In light of recent high-profile threats to a free student press on college campuses nationwide—including threats to defund student publications for publishing controversial material and banishment of student reporters from public events—FIRE wants to ensure that student journalists know their rights. So today, we’re proud to launch a new video designed to do just that.

In our new video, Azhar Majeed, director of FIRE’s Individual Rights Education Program, outlines the differences between press freedoms at public and private universities. As Azhar explains, public institutions are fully bound by the First Amendment, while private colleges that promise free speech owe students similar protections.

We also hear about several recent cases in which FIRE defended the rights of student journalists on campuses around the country. FIRE helped vindicate the rights of student reporters at the University of Alaska Fairbanks’ student paper, The Sun Star, after administrators conducted a months-long investigation of two articles the paper published.  

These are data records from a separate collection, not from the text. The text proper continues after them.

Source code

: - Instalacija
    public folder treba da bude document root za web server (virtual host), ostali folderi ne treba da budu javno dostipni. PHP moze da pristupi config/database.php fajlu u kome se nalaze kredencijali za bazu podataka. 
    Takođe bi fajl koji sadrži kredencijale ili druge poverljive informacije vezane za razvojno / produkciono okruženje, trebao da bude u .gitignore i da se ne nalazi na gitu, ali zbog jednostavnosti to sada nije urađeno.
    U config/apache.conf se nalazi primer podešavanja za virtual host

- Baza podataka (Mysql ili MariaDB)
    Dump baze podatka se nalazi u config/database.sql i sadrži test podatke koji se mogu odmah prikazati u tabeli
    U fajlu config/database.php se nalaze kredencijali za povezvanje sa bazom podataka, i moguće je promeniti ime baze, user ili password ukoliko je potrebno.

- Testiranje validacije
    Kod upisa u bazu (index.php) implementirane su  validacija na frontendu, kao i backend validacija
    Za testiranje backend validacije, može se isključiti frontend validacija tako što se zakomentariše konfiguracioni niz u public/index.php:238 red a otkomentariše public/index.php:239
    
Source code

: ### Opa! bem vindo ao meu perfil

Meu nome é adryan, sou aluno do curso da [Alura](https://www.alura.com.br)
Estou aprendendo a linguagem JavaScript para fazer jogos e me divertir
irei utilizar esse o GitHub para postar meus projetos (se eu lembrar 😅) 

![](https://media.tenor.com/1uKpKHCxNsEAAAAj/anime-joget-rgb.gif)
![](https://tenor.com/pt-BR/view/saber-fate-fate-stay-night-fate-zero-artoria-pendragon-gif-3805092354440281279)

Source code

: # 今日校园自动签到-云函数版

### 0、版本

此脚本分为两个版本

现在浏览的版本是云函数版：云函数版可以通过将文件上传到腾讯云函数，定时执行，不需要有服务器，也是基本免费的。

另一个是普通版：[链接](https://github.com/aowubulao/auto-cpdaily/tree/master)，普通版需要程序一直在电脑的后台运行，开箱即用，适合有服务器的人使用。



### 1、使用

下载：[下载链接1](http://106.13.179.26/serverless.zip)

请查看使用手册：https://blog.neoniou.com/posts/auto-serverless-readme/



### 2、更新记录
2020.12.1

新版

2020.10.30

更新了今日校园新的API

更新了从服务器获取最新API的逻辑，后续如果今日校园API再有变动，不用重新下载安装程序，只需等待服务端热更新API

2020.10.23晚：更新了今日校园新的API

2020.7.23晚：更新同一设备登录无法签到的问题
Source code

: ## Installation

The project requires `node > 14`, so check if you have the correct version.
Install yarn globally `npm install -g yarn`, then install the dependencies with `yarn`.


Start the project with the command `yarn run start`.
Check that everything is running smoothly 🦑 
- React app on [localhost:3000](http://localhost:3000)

We also defended student journalists at the University of Tulsa earlier this year, where reporters at The Collegian were threatened with misconduct charges for reporting on another FIRE case—the suspension of student George “Trey” Barnett for a Facebook post his husband wrote.

“My college wanted the student newspaper to self-censor its coverage of a disciplinary proceeding,” said Kyle Walker, The Collegian’s former editor-in-chief. “It was important to us to make those things known and to give people an opportunity to learn about the dark, shadowy corners of their school that they’re not exposed to because administrators don’t want people to know what’s going on.”